The vivandière (sutler or victualer) was also a popular subject. These women sold food and drink and other basic necessities to the troops in the barracks or on the front, and poured alcohol from a hip vessel. A book published in 1896 gives advice on dressing as the ‘daughter of the regiment’ from La fille du régiment, the popular comic opera by Donizetti, or as a victualer to the guard of King Louis XIII or Napoleon. Different fabrics and colours were recommended for the Polish, Hungarian, French or Russian armed forces. The sporadic drawings include one such victualer. Her fancy dress costume contains subtle references to military influences, but is dominated by the fashionable silhouette of that time.6
Beyond this, these books devoted scant attention to military accoutrements, and a German catalogue of party articles from 1911 offers only a paper infantry helmet, an army cap with feather and a decorated helmet.7
It is uncertain whether the photo of men dressed in apparently historical uniforms in the Gerrit Jan Vos collection is also a reference to such books. Their wigs and scarves were fashionable in the 18th century, and the mixture of Napoleonic symbols and bearskins gives them an imposing appearance. Might they have been dressed for a themed party, or acting in a play or tableau vivant?
The Vos collection also includes a number of photos in which it is not immediately clear whether they depict serious, impressive military uniforms or fancy dress costumes. Some of them may have formed part of a ‘masquerade’; these festive parades, which were very popular in the 19th and early 20th century, generally featured historical themes in which neither cost nor effort was spared. The masquerade committees regularly noted that the cuirasses they wore were not an entirely faithful reproduction of reality.
Fashion can be seen as a light-hearted game. Fashion-lovers have the freedom to use military uniform as a source of inspiration and to express their personal views to their heart’s content and to emphasise their individuality. Although in the first instance a military uniform serves practical functions and leaves no scope for individual expression, there are in reality a number of similarities to the system of symbols used in fashion.
There is one further element which has not yet been mentioned but which cannot be ignored: the desire to be pleasing to the eye; appearances matter. Aesthetics plays an important role in fashion clothing, and this also applies for military uniforms. They are generally made with great care from quality materials. The cut, colours, accessories, details and all manner of decorations are of great importance in emphasising the image.
Gerrit Jan Vos’ photo collection also shows that while military apparel has its own rules, at the same time it makes use of specific fashion effects. Conversely, fashion readily dips playfully into the military clothing dressing-up box.
- Viva, No. 34, 25 August 1978, cover and pp. 36-37. Viva no. 5, 2 February 1979, p. 21. Viva no. 38, 22 September 1978, cover and p. 25. Viva nr. 38, 22 september 1978, cover en pag. 25.
- See e.g.
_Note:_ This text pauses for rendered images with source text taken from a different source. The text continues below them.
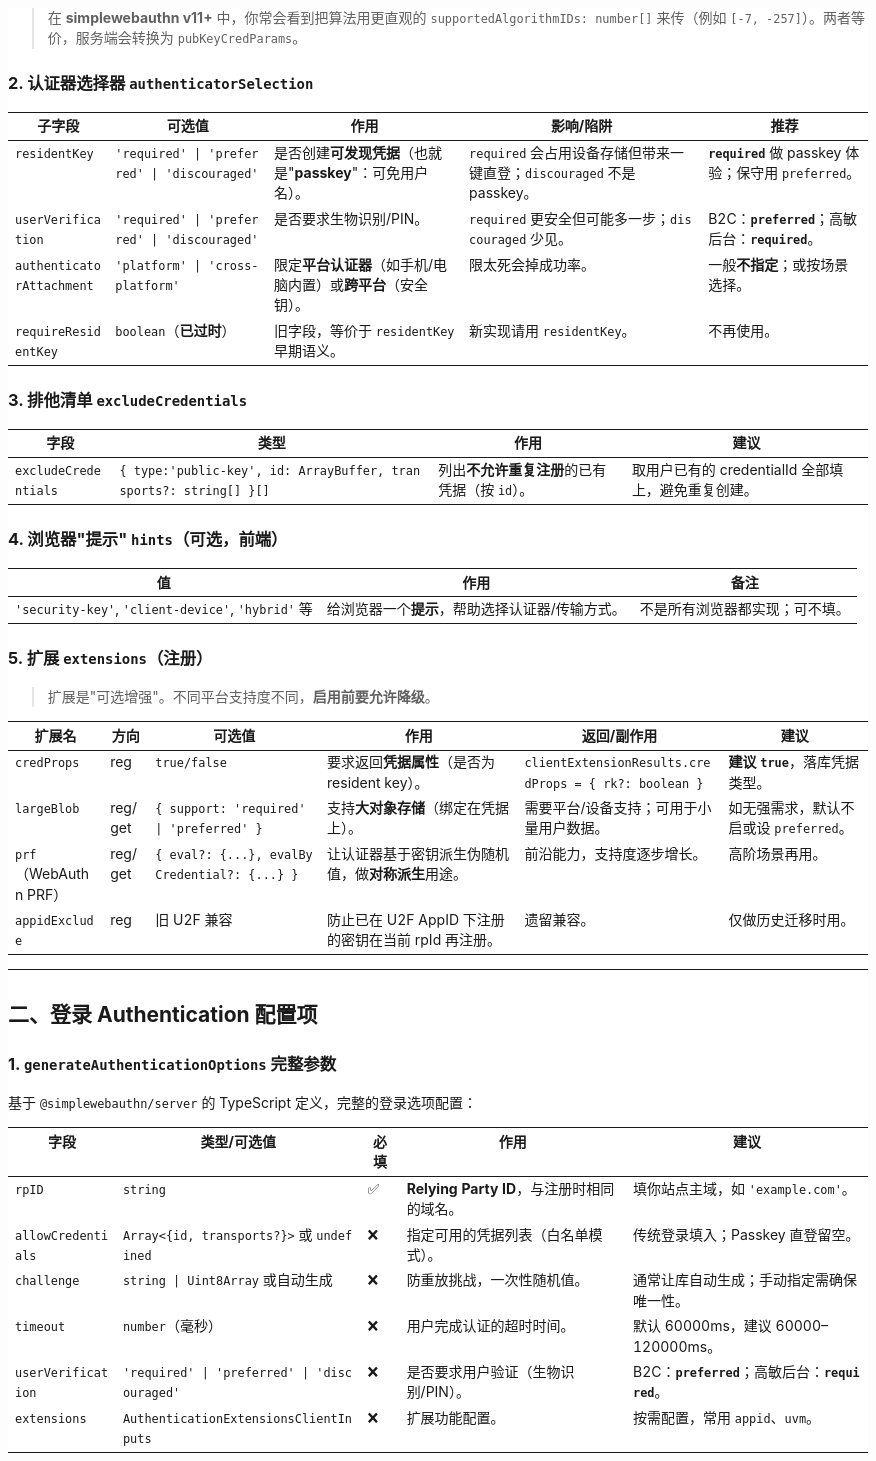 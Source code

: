 > 在 **simplewebauthn v11+** 中，你常会看到把算法用更直观的 `supportedAlgorithmIDs: number[]` 来传（例如 `[-7, -257]`）。两者等价，服务端会转换为 `pubKeyCredParams`。

### 2. 认证器选择器 `authenticatorSelection`

| 子字段                    | 可选值                                       | 作用                                                          | 影响/陷阱                                                             | 推荐                                                 |
| ------------------------- | -------------------------------------------- | ------------------------------------------------------------- | --------------------------------------------------------------------- | ---------------------------------------------------- |
| `residentKey`             | `'required' \| 'preferred' \| 'discouraged'` | 是否创建**可发现凭据**（也就是"**passkey**"：可免用户名）。   | `required` 会占用设备存储但带来一键直登；`discouraged` 不是 passkey。 | **`required`** 做 passkey 体验；保守用 `preferred`。 |
| `userVerification`        | `'required' \| 'preferred' \| 'discouraged'` | 是否要求生物识别/PIN。                                        | `required` 更安全但可能多一步；`discouraged` 少见。                   | B2C：**`preferred`**；高敏后台：**`required`**。     |
| `authenticatorAttachment` | `'platform' \| 'cross-platform'`             | 限定**平台认证器**（如手机/电脑内置）或**跨平台**（安全钥）。 | 限太死会掉成功率。                                                    | 一般**不指定**；或按场景选择。                       |
| `requireResidentKey`      | `boolean`（**已过时**）                      | 旧字段，等价于 `residentKey` 早期语义。                       | 新实现请用 `residentKey`。                                            | 不再使用。                                           |

### 3. 排他清单 `excludeCredentials`

| 字段                 | 类型                                                              | 作用                                          | 建议                                               |
| -------------------- | ----------------------------------------------------------------- | --------------------------------------------- | -------------------------------------------------- |
| `excludeCredentials` | `{ type:'public-key', id: ArrayBuffer, transports?: string[] }[]` | 列出**不允许重复注册**的已有凭据（按 `id`）。 | 取用户已有的 credentialId 全部填上，避免重复创建。 |

### 4. 浏览器"提示" `hints`（可选，前端）

| 值                                                 | 作用                                            | 备注                           |
| -------------------------------------------------- | ----------------------------------------------- | ------------------------------ |
| `'security-key'`, `'client-device'`, `'hybrid'` 等 | 给浏览器一个**提示**，帮助选择认证器/传输方式。 | 不是所有浏览器都实现；可不填。 |

### 5. 扩展 `extensions`（注册）

> 扩展是"可选增强"。不同平台支持度不同，**启用前要允许降级**。

| 扩展名                | 方向    | 可选值                                       | 作用                                                | 返回/副作用                                           | 建议                                   |
| --------------------- | ------- | -------------------------------------------- | --------------------------------------------------- | ----------------------------------------------------- | -------------------------------------- |
| `credProps`           | reg     | `true/false`                                 | 要求返回**凭据属性**（是否为 resident key）。       | `clientExtensionResults.credProps = { rk?: boolean }` | **建议 `true`**，落库凭据类型。        |
| `largeBlob`           | reg/get | `{ support: 'required' \| 'preferred' }`     | 支持**大对象存储**（绑定在凭据上）。                | 需要平台/设备支持；可用于小量用户数据。               | 如无强需求，默认不启或设 `preferred`。 |
| `prf`（WebAuthn PRF） | reg/get | `{ eval?: {...}, evalByCredential?: {...} }` | 让认证器基于密钥派生伪随机值，做**对称派生**用途。  | 前沿能力，支持度逐步增长。                            | 高阶场景再用。                         |
| `appidExclude`        | reg     | 旧 U2F 兼容                                  | 防止已在 U2F AppID 下注册的密钥在当前 rpId 再注册。 | 遗留兼容。                                            | 仅做历史迁移时用。                     |

---

## 二、登录 Authentication 配置项

### 1. `generateAuthenticationOptions` 完整参数

基于 `@simplewebauthn/server` 的 TypeScript 定义，完整的登录选项配置：

| 字段               | 类型/可选值                                  | 必填 | 作用                                       | 建议                                             |
| ------------------ | -------------------------------------------- | ---- | ------------------------------------------ | ------------------------------------------------ |
| `rpID`             | `string`                                     | ✅   | **Relying Party ID**，与注册时相同的域名。 | 填你站点主域，如 `'example.com'`。               |
| `allowCredentials` | `Array<{id, transports?}>` 或 `undefined`    | ❌   | 指定可用的凭据列表（白名单模式）。         | 传统登录填入；Passkey 直登留空。                 |
| `challenge`        | `string \| Uint8Array` 或自动生成            | ❌   | 防重放挑战，一次性随机值。                 | 通常让库自动生成；手动指定需确保唯一性。         |
| `timeout`          | `number`（毫秒）                             | ❌   | 用户完成认证的超时时间。                   | 默认 60000ms，建议 60000–120000ms。              |
| `userVerification` | `'required' \| 'preferred' \| 'discouraged'` | ❌   | 是否要求用户验证（生物识别/PIN）。         | B2C：**`preferred`**；高敏后台：**`required`**。 |
| `extensions`       | `AuthenticationExtensionsClientInputs`       | ❌   | 扩展功能配置。                             | 按需配置，常用 `appid`、`uvm`。                  |
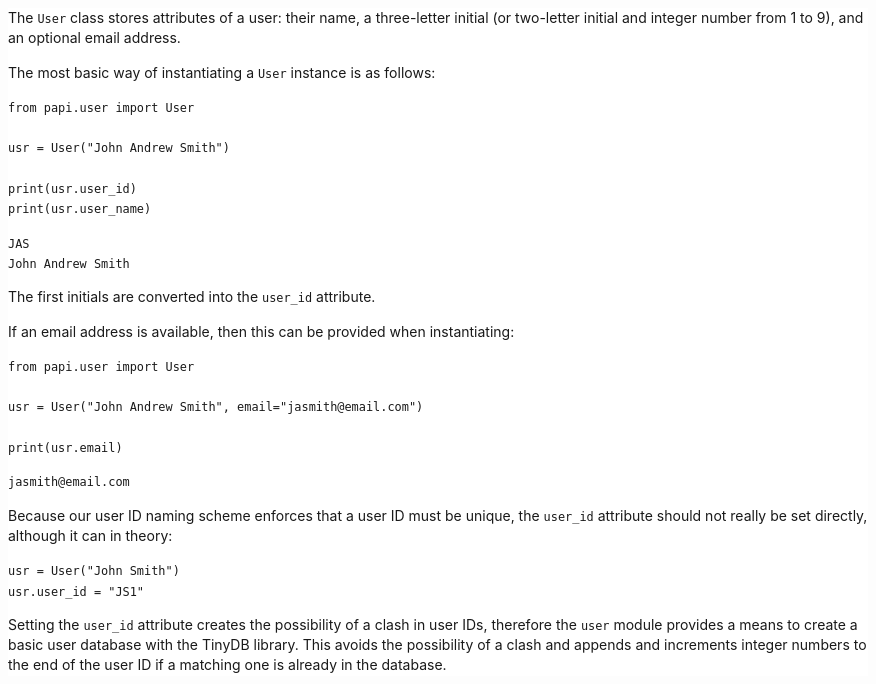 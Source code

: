 The `User` class stores attributes of a user: their name, a three-letter initial (or two-letter initial and integer number from 1 to 9), and an optional email address.

The most basic way of instantiating a `User` instance is as follows:

```
from papi.user import User

usr = User("John Andrew Smith")

print(usr.user_id)
print(usr.user_name)
```

```
JAS
John Andrew Smith
```

The first initials are converted into the `user_id` attribute.

If an email address is available, then this can be provided when instantiating:

```
from papi.user import User

usr = User("John Andrew Smith", email="jasmith@email.com")

print(usr.email)
```

```
jasmith@email.com
```

Because our user ID naming scheme enforces that a user ID must be unique, the `user_id` attribute should not really be set directly, although it can in theory:

```
usr = User("John Smith")
usr.user_id = "JS1"
```

Setting the `user_id` attribute creates the possibility of a clash in user IDs, therefore the `user` module provides a means to create a basic user database with the TinyDB library. This avoids the possibility of a clash and appends and increments integer numbers to the end of the user ID if a matching one is already in the database.
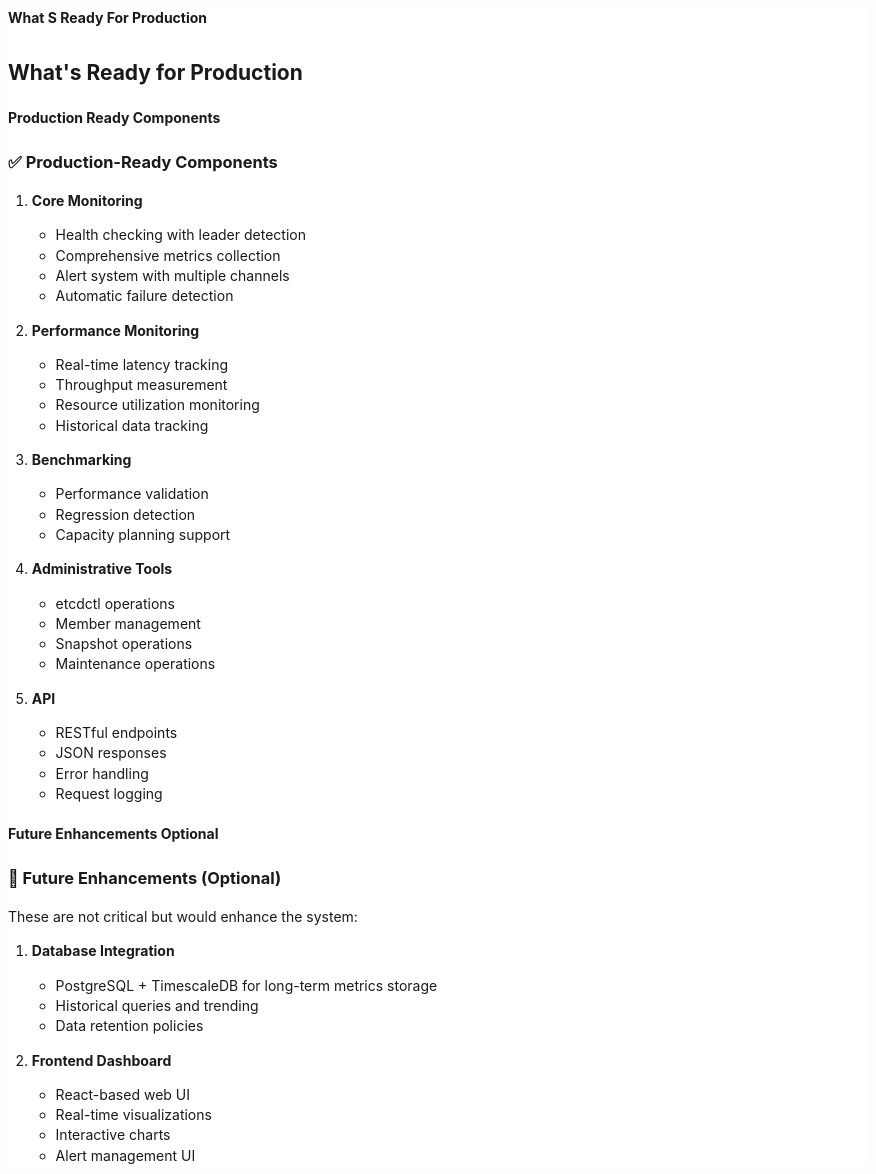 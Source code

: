 
#### What S Ready For Production

## What's Ready for Production


####  Production Ready Components

### ✅ Production-Ready Components

1. **Core Monitoring**
   - Health checking with leader detection
   - Comprehensive metrics collection
   - Alert system with multiple channels
   - Automatic failure detection

2. **Performance Monitoring**
   - Real-time latency tracking
   - Throughput measurement
   - Resource utilization monitoring
   - Historical data tracking

3. **Benchmarking**
   - Performance validation
   - Regression detection
   - Capacity planning support

4. **Administrative Tools**
   - etcdctl operations
   - Member management
   - Snapshot operations
   - Maintenance operations

5. **API**
   - RESTful endpoints
   - JSON responses
   - Error handling
   - Request logging


####  Future Enhancements Optional 

### 🚧 Future Enhancements (Optional)

These are not critical but would enhance the system:

1. **Database Integration**
   - PostgreSQL + TimescaleDB for long-term metrics storage
   - Historical queries and trending
   - Data retention policies

2. **Frontend Dashboard**
   - React-based web UI
   - Real-time visualizations
   - Interactive charts
   - Alert management UI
Marieta van Driel, ‘Nieuwe decoratietrend: emblemen’. In: Textilia, 4 October 2001.
- Ron Kaal, Superman komt naar de supermarkt, uniform in de mode. Volkskrant Magazine, 8 April 2000, pp. 54-57.
- Such theories began to emerge in the early 20th century. See e.g.: G. Simmel, Philosophie der Mode. Berlin, 1905; J.C. Flügel, The psychology of clothes. London, 1930; R. König, Sociologie van de mode. Utrecht, 1965; G.A. de Wit, Modekleding motivatie, een sociaalpsychologische studie van het mode-gebeuren. Haarlem, 1970; A. Lurie, The language of clothes, Feltham. 1981; L. Svendsen, Mode, een filosofisch essay. Kampen, 2007.
- Ari Versluis, Ellie Uyttenbroek, Exactitudes. Rotterdam, various editions between 2002-2014.
- Ardern Holt, Fancy dress described, what to wear at fancy balls. London, 1896, pp. 272-273
- Katalog über Cotillon-, Ball- and Scherzartikel, Saison 1911/12. J.C. Schmidt, Erfurt. Herdruk Hildesheim, 1999, p. 220.